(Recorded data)
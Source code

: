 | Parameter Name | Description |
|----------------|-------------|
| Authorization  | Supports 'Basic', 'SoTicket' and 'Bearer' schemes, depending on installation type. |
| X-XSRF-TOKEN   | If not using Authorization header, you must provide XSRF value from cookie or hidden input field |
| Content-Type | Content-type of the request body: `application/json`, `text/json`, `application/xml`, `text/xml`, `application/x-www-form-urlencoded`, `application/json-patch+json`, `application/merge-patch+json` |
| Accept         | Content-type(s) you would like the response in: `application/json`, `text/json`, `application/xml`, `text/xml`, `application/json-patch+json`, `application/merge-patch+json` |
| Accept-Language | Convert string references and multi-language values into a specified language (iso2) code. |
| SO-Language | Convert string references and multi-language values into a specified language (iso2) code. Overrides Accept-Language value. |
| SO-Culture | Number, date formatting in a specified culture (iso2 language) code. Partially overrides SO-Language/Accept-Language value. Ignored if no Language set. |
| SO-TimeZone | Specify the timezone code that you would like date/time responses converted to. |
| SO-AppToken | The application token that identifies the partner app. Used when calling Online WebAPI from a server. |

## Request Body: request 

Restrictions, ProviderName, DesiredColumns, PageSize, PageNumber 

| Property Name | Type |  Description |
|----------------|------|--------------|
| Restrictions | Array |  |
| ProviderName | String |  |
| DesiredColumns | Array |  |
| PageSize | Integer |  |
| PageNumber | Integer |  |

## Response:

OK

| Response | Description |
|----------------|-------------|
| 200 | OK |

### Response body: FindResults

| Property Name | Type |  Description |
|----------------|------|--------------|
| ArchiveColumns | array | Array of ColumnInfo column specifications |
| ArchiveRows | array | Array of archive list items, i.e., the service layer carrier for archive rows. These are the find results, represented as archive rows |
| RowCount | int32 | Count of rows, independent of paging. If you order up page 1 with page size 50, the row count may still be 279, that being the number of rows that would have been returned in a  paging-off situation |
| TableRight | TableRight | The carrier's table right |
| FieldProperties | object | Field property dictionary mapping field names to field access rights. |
* * *
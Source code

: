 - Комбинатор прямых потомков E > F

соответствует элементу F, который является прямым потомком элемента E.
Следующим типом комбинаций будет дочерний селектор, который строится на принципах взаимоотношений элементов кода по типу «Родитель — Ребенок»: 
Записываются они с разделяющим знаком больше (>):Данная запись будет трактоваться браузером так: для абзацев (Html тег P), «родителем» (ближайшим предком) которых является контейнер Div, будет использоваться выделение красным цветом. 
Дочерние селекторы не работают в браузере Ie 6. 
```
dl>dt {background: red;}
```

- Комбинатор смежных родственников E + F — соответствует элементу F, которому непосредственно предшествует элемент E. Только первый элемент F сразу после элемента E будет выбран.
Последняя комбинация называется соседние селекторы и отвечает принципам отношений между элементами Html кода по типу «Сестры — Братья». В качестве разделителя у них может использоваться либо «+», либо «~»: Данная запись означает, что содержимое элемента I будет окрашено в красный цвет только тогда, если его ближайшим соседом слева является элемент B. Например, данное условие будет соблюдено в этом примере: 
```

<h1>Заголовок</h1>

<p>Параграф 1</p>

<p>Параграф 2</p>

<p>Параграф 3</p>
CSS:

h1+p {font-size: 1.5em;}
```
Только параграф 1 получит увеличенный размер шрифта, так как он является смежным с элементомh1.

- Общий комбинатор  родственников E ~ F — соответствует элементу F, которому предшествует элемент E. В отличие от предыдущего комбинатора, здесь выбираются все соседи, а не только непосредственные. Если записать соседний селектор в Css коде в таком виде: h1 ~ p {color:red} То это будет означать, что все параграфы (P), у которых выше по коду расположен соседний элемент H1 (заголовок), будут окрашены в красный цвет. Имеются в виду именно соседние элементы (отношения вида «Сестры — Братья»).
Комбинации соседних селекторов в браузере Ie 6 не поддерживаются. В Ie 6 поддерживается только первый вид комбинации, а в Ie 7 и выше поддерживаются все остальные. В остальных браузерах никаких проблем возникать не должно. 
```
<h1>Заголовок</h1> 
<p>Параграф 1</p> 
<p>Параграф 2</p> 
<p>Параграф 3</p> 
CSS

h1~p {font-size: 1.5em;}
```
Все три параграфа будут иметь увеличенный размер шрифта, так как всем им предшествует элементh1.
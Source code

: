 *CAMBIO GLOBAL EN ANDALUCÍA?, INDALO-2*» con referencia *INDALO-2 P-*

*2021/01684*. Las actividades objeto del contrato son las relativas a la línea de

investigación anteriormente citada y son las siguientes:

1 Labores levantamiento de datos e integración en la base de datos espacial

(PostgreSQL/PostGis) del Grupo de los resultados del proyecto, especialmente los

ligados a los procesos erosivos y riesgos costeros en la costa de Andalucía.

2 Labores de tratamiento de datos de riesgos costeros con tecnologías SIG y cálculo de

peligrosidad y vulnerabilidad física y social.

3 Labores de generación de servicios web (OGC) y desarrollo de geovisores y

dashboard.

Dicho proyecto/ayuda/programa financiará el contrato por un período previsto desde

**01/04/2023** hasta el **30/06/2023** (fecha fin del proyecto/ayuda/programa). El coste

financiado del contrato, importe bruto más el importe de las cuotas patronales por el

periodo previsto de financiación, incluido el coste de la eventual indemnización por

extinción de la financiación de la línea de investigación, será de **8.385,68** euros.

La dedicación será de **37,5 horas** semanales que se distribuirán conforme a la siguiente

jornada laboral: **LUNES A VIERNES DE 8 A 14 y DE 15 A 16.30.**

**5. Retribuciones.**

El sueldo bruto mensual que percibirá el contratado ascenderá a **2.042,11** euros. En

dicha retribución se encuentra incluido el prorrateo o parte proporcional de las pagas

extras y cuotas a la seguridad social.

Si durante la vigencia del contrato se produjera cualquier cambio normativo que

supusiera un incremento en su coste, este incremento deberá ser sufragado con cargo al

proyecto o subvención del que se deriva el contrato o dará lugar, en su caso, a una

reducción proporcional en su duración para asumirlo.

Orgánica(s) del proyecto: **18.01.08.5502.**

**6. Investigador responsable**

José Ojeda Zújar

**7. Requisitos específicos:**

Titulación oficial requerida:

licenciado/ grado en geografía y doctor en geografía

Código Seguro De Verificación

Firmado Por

- Your assignment: Each line above that has the word "cuotas" must be copied.

- The completed task:
financiado del contrato, importe bruto más el importe de las cuotas patronales por el
extras y cuotas a la seguridad social.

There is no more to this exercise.